### [Work task]
Look through the data below and output, unchanged, every line from the one holding "Let's assume we" through the one holding "The weights and", inclusive. Skip the pictures.

### [Exercise inputs]
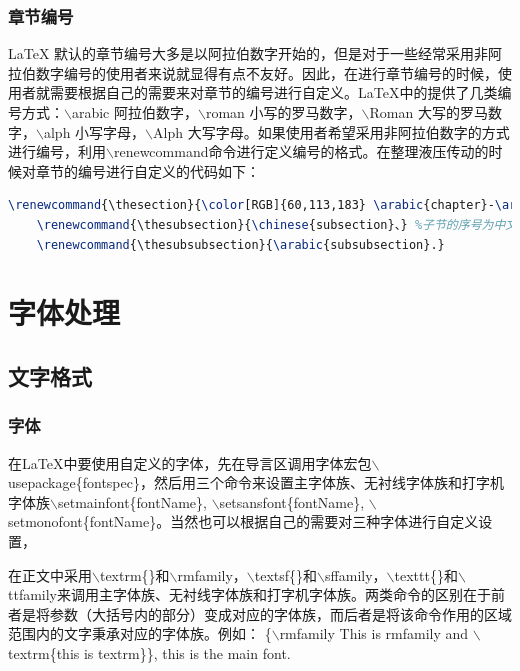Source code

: \documentclass[12pt]{book}
\begin{document}
\subsection{章节编号}

\LaTeX{} 默认的章节编号大多是以阿拉伯数字开始的，但是对于一些经常采用非阿拉伯数字编号的使用者来说就显得有点不友好。因此，在进行章节编号的时候，使用者就需要根据自己的需要来对章节的编号进行自定义。\LaTeX{}中的提供了几类编号方式：$\backslash$arabic 阿拉伯数字，$\backslash$roman 小写的罗马数字，$\backslash$Roman 大写的罗马数字，$\backslash$alph 小写字母，$\backslash$Alph 大写字母。如果使用者希望采用非阿拉伯数字的方式进行编号，利用$\backslash$renewcommand命令进行定义编号的格式。在整理液压传动的时候对章节的编号进行自定义的代码如下：

\begin{lstlisting}[language=tex,breaklines]
    \renewcommand{\thesection}{\color[RGB]{60,113,183} \arabic{chapter}-\arabic{section}} %设置section的格式为章序号-节序号
    \renewcommand{\thesubsection}{\chinese{subsection}、} %子节的序号为中文序号+顿号
    \renewcommand{\thesubsubsection}{\arabic{subsubsection}.} 
\end{lstlisting}

\chapter{字体处理}



\section{文字格式}

\subsection{字体}

在\LaTeX{}中要使用自定义的字体，先在导言区调用字体宏包$\backslash$usepackage\{fontspec\}，然后用三个命令来设置主字体族、无衬线字体族和打字机字体族$\backslash$setmainfont\{fontName\}, $\backslash$setsansfont\{fontName\}, $\backslash$setmonofont\{fontName\}。当然也可以根据自己的需要对三种字体进行自定义设置，


在正文中采用$\backslash$textrm\{\}和$\backslash$rmfamily，$\backslash$textsf\{\}和$\backslash$sffamily，$\backslash$texttt\{\}和$\backslash$ttfamily来调用主字体族、无衬线字体族和打字机字体族。两类命令的区别在于前者是将参数（大括号内的部分）变成对应的字体族，而后者是将该命令作用的区域范围内的文字秉承对应的字体族。例如：
\{$\backslash$rmfamily This is rmfamily and $\backslash$textrm\{this is textrm\}\}, this is the main font.
\end{document}
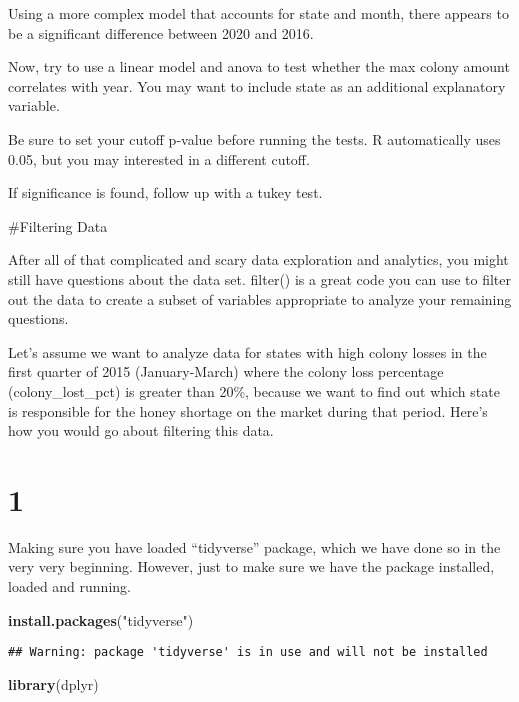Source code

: \documentclass[
]{article}
\newenvironment{Shaded}{\begin{snugshade}}{\end{snugshade}}
\newcommand{\FunctionTok}[1]{\textcolor[rgb]{0.13,0.29,0.53}{\textbf{#1}}}
\newcommand{\NormalTok}[1]{#1}
\newcommand{\StringTok}[1]{\textcolor[rgb]{0.31,0.60,0.02}{#1}}
\begin{document}
Using a more complex model that accounts for state and month, there
appears to be a significant difference between 2020 and 2016.

Now, try to use a linear model and anova to test whether the max colony
amount correlates with year. You may want to include state as an
additional explanatory variable.

Be sure to set your cutoff p-value before running the tests. R
automatically uses 0.05, but you may interested in a different cutoff.

If significance is found, follow up with a tukey test.

\#Filtering Data

After all of that complicated and scary data exploration and analytics,
you might still have questions about the data set. filter() is a great
code you can use to filter out the data to create a subset of variables
appropriate to analyze your remaining questions.

Let's assume we want to analyze data for states with high colony losses
in the first quarter of 2015 (January-March) where the colony loss
percentage (colony\_lost\_pct) is greater than 20\%, because we want to
find out which state is responsible for the honey shortage on the market
during that period. Here's how you would go about filtering this data.

\section{1}\label{section}

Making sure you have loaded ``tidyverse'' package, which we have done so
in the very very beginning. However, just to make sure we have the
package installed, loaded and running.

\begin{Shaded}
\begin{Highlighting}[]
\FunctionTok{install.packages}\NormalTok{(}\StringTok{"tidyverse"}\NormalTok{)}
\end{Highlighting}
\end{Shaded}

\begin{verbatim}
## Warning: package 'tidyverse' is in use and will not be installed
\end{verbatim}

\begin{Shaded}
\begin{Highlighting}[]
\FunctionTok{library}\NormalTok{(dplyr)}
\end{Highlighting}
\end{Shaded}
\end{document}

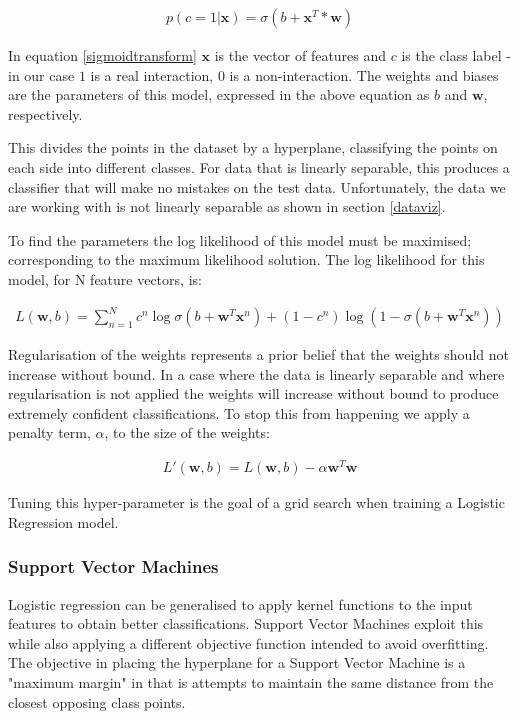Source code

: \begin{align}
    p(c=1|\pmb{x}) = \sigma(b + \pmb{x}^{T}*\pmb{w})
    \label{sigmoidtransform}
\end{align}

In equation \ref{sigmoidtransform} $\pmb{x}$ is the vector of features and $c$ is the class label - in our case $1$ is a real interaction, $0$ is a non-interaction.
The weights and biases are the parameters of this model, expressed in the above equation as $b$ and $\pmb{w}$, respectively.

This divides the points in the dataset by a hyperplane, classifying the points on each side into different classes.
For data that is linearly separable, this produces a classifier that will make no mistakes on the test data.
Unfortunately, the data we are working with is not linearly separable as shown in section \ref{dataviz}.

To find the parameters the log likelihood of this model must be maximised; corresponding to the maximum likelihood solution.
The log likelihood for this model, for N feature vectors, is:

\begin{align}
    L(\pmb{w},b) = \sum_{n=1}^{N} c^{n} \log \sigma(b + \pmb{w}^{T}\pmb{x}^{n}) + (1 - c^{n})\log (1 - \sigma(b + \pmb{w}^{T}\pmb{x}^{n}))
\end{align}

Regularisation of the weights represents a prior belief that the weights should not increase without bound.
In a case where the data is linearly separable and where regularisation is not applied the weights will increase without bound to produce extremely confident classifications\autocite[381]{barber_bayesian_2013}.
To stop this from happening we apply a penalty term, $\alpha$, to the size of the weights:

\begin{align}
    L'(\pmb{w},b) = L(\pmb{w},b) - \alpha \pmb{w}^{T}\pmb{w}
\end{align}

Tuning this hyper-parameter is the goal of a grid search when training a Logistic Regression model.

\subsubsection*{Support Vector Machines}

Logistic regression can be generalised to apply kernel functions to the input features to obtain better classifications.
Support Vector Machines exploit this while also applying a different objective function intended to avoid overfitting\autocite[383]{murphy_machine_2012}.
The objective in placing the hyperplane for a Support Vector Machine is a "maximum margin" in that is attempts to maintain the same distance from the closest opposing class points.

### [Finished task]
Let's assume we want to analyze data for states with high colony losses
in the first quarter of 2015 (January-March) where the colony loss
percentage (colony\_lost\_pct) is greater than 20\%, because we want to
find out which state is responsible for the honey shortage on the market
during that period. Here's how you would go about filtering this data.

\section{1}\label{section}

Making sure you have loaded ``tidyverse'' package, which we have done so
in the very very beginning. However, just to make sure we have the
package installed, loaded and running.

\begin{Shaded}
\begin{Highlighting}[]
\FunctionTok{install.packages}\NormalTok{(}\StringTok{"tidyverse"}\NormalTok{)}
\end{Highlighting}
\end{Shaded}

\begin{verbatim}
## Warning: package 'tidyverse' is in use and will not be installed
\end{verbatim}

\begin{Shaded}
\begin{Highlighting}[]
\FunctionTok{library}\NormalTok{(dplyr)}
\end{Highlighting}
\end{Shaded}
\end{document}

Source code

: \begin{align}
    p(c=1|\pmb{x}) = \sigma(b + \pmb{x}^{T}*\pmb{w})
    \label{sigmoidtransform}
\end{align}

In equation \ref{sigmoidtransform} $\pmb{x}$ is the vector of features and $c$ is the class label - in our case $1$ is a real interaction, $0$ is a non-interaction.
The weights and biases are the parameters of this model, expressed in the above equation as $b$ and $\pmb{w}$, respectively.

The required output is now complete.